Data Management
MODULE CODE
CREDIT VALUE
Module Aims
Aim 1
To provide students with opportunities to develop a good understanding in concepts and principles of modern data management.
Aim 2
To introduce techniques and tools of modern data representation and data management.
Aim 3
To help develop students’ practical competencies in handling datasets.
Aim 4
To develop student skills in understanding and using modern backend systems using programmatic or REST-based APIs.
Module Content
The module provides students with a broad overview of the different tools, techniques and concepts of modern data management and analysis. A comparison between traditional relational databases, SQL and alternative models (NoSQL databases) is presented.
Moreover, the module develops a basic understanding of how the backend of web applications works with databases, while also getting familiar with the data workflows between the databases and the frontend. In this context the module covers commodity commercial backends (such as Firebase) as well as common backend architectures (such as node.js with an SQL database).
As part of this module, students are introduced to the following areas:
Data Organization
Students acquire a basic understanding of entities and relationships (tabular organization of data) and NoSQL approaches (document kind of relationships).

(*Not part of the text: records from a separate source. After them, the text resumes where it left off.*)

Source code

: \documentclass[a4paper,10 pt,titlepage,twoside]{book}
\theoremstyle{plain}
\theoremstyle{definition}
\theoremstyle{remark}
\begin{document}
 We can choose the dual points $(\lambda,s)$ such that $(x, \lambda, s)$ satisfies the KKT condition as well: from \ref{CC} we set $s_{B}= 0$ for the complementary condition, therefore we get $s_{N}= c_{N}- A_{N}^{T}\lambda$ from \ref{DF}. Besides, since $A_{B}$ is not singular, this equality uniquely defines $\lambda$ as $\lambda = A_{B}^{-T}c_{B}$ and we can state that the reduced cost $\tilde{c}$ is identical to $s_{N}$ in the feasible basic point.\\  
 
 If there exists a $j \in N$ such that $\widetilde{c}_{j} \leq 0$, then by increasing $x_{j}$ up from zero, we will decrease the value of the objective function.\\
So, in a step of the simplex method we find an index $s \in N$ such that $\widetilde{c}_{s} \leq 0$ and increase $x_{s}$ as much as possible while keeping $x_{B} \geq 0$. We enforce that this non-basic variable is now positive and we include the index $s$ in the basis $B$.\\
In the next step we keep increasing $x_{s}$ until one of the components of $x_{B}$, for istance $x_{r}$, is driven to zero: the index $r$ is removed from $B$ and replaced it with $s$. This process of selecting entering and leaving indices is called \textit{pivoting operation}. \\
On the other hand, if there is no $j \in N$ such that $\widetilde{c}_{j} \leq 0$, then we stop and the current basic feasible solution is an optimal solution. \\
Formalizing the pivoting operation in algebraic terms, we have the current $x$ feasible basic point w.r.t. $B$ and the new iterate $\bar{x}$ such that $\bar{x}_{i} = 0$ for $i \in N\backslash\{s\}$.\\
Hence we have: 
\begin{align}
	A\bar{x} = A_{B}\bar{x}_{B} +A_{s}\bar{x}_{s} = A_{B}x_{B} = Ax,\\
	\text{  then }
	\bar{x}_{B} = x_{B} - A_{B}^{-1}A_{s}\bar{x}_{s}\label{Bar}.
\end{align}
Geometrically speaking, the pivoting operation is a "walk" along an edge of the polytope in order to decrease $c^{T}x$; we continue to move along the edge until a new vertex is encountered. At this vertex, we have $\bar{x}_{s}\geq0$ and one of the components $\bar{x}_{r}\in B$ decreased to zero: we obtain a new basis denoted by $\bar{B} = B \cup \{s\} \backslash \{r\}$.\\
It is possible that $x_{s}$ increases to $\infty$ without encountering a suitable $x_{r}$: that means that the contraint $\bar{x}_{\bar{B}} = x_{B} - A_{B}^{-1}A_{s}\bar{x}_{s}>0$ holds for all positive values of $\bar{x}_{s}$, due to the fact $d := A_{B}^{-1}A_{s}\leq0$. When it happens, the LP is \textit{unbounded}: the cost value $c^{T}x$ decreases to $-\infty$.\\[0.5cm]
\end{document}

Also, SQL and its main features are briefly discussed.
Data Management Concepts
Three main topics in data management are introduced: Data Integrity, Transaction Management (ACID), Data Architectures and Data Access (CRUD) and REST-based interfaces.
Operational Concepts
Students are introduced to common commercial backend options (such as Firebase) and common architectures (such as node.js and SQL). They develop skills in understanding and assessing different options and selecting the most suitable based on the characteristics of intended use.
Ethical and legal issues
Ethical and legal issues involved in storing and managing data collections are discussed. Covered topics include privacy, ownership, intellectual property and licensing issues in data collection, management, retrieval and reuse.
Learning Outcomes
On successful completion of this module, a student will be able to:
Teaching Methods
This module presents a general, practical approach to data management. It includes weekly sessions incorporating a mixture of lecture delivery, and in-class practical work. A series of practical exercises are designed to reinforce the lecture material and are central to the success of students learning in this module.
A variety of engagement activities are incorporated to give students an opportunity to both learn and demonstrate their understanding in a way that goes beyond just creating deliverables.
Real-world datasets are used and analysed during both lectures and seminars, enabling students to translate their theoretical understanding into practical solutions.
Guest speakers are invited to talk about their area of expertise and give guidance and industry insight to the ways that data can be managed and used.
Assessment Methods
This module is assessed through one Technique Portfolio and one Examination.